Die allgemeine Basis ist eine gesunde Ernährung, kein Alkohol (geraucht habe ich eh noch nie), regelmäßige Meditation am Morgen sowie Entspannung(sverfahren) am Nachmittag und Bewegung sofern möglich.

Etwas, das Du anderen Betroffenen sagen möchtest?

Generell muss jeder seinen eigenen Weg finden mit der Krankheit und allem, was dazu gehört, umzugehen. Ein gut funktionierendes soziales Umfeld ist dabei sicherlich hilfreich. Auch ein liebevoller Umgang mit sich selbst ist eine gute Grundlage  und unterstützt dabei, den hohen Anspruch, den viele von uns Migränebetroffene an sich selbst haben, realistisch und mit einer Prise Humor immer wieder von der Metaebene zu betrachten und loslassen zu können.  Jeder hat seine eigenen Kraftquellen und Freuinseln, die Mut machen und Durchhalten lassen. Für mich ist Dankbarkeit ein essentieller Faktor. Denn vieles, was für andere selbstverständlich ist, ist es für mich eben nicht mehr. Alles was nicht geht, ist normal und alles was geht, ein Grund zur Freude. Dadurch erhält vieles einen anderen Stellenwert und erfährt eine neue Wertschätzung.

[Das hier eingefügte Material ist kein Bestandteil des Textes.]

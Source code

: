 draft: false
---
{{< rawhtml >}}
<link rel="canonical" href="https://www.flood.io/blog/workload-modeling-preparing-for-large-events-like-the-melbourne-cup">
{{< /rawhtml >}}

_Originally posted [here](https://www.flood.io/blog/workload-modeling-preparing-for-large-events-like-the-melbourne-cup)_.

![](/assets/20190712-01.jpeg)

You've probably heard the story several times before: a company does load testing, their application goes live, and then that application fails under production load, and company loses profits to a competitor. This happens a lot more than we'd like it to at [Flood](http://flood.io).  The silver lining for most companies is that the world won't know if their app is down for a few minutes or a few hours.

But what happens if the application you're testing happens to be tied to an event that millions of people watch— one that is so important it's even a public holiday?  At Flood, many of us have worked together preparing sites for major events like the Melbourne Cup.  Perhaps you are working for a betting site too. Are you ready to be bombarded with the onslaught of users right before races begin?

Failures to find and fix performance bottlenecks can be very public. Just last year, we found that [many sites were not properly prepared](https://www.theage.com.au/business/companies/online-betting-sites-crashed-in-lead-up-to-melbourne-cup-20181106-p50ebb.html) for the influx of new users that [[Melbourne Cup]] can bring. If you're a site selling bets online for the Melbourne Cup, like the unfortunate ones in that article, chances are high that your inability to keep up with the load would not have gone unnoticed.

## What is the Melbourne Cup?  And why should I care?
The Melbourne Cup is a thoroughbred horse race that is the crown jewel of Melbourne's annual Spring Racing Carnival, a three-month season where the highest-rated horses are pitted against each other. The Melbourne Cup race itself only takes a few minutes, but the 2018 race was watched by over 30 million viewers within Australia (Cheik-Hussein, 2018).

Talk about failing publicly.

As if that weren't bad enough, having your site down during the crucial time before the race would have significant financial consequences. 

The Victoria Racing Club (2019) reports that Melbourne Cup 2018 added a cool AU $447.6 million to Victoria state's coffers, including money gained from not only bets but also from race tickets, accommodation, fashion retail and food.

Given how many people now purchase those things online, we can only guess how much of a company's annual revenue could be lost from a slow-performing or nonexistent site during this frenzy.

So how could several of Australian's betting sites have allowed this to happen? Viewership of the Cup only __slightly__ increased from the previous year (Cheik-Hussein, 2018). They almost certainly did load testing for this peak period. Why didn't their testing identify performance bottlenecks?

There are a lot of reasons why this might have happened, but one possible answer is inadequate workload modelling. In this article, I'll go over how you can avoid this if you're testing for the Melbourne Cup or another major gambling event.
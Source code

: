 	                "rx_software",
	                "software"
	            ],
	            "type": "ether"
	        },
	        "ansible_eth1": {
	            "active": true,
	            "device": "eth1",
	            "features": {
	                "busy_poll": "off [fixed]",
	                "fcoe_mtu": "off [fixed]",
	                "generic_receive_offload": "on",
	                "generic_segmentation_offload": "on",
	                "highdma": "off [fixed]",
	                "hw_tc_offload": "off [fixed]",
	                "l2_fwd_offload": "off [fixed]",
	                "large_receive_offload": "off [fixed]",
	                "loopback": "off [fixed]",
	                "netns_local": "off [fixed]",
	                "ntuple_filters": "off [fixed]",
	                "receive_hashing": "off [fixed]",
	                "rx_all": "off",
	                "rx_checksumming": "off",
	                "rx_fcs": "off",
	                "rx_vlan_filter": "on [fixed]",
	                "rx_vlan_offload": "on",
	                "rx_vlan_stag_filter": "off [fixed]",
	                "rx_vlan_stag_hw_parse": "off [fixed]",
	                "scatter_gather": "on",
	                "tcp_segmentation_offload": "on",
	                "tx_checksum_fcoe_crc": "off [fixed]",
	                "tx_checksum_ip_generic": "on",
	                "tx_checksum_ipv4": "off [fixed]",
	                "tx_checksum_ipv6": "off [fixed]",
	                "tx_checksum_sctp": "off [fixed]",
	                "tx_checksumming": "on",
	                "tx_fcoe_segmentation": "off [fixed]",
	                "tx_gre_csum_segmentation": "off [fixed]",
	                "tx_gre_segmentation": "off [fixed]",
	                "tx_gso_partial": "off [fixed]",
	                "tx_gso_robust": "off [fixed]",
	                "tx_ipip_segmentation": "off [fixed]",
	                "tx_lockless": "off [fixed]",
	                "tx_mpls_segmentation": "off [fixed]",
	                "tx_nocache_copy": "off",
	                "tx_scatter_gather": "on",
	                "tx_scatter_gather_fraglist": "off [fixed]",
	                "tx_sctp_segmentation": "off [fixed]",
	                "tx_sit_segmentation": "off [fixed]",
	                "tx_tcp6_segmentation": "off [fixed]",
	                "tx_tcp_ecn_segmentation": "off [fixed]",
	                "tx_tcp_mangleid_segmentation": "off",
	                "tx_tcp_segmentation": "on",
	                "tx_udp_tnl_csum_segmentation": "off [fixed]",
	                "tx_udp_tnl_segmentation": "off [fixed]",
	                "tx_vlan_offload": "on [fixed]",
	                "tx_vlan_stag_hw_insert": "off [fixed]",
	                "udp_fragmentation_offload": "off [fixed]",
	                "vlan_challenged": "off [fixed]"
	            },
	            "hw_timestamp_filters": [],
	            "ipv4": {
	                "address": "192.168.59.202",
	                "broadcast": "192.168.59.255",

Auch das Thema „Akzeptanz“ ist sehr wichtig, womit ich immer mal wieder meine Herausforderungen habe. Ich bleibe dran. Das Aneignen von Wissen über die Krankheit ist ebenfalls ein wichtiger Aspekt. So bin ich großer Fan der Migraine World Summit, die jedes Jahr spannende und interessante Vorträge zum Thema Migräne von Experten weltweit zur Verfügung stellt.  Des weiteren bin ich Mitglied der MigräneLiga e.V. , nehme derzeit an der SMARTGEM-Studie der Charité zum Thema smartphone-gestützte Migränetherapie teil, folge seit Anfang des Jahres auf Instagram einigen Migräne-Seiten und habe diverse Podcasts (sehr empfehlenswert: „Ich hab Migräne – Und was ist deine Superkraft“ von Bianca Leppert) abonniert

Etwas anderes, dass Du noch erzählen möchtest?

Wie wahrscheinlich viele andere mit Migräne, bin ich hochsensibel und es hat mir sehr geholfen, mehr über dieses Temperamentsmerkmal zu erfahren und zu verstehen, wie und warum ich auf Reize intensiver reagiere und wie ich gut für mich sorgen kann.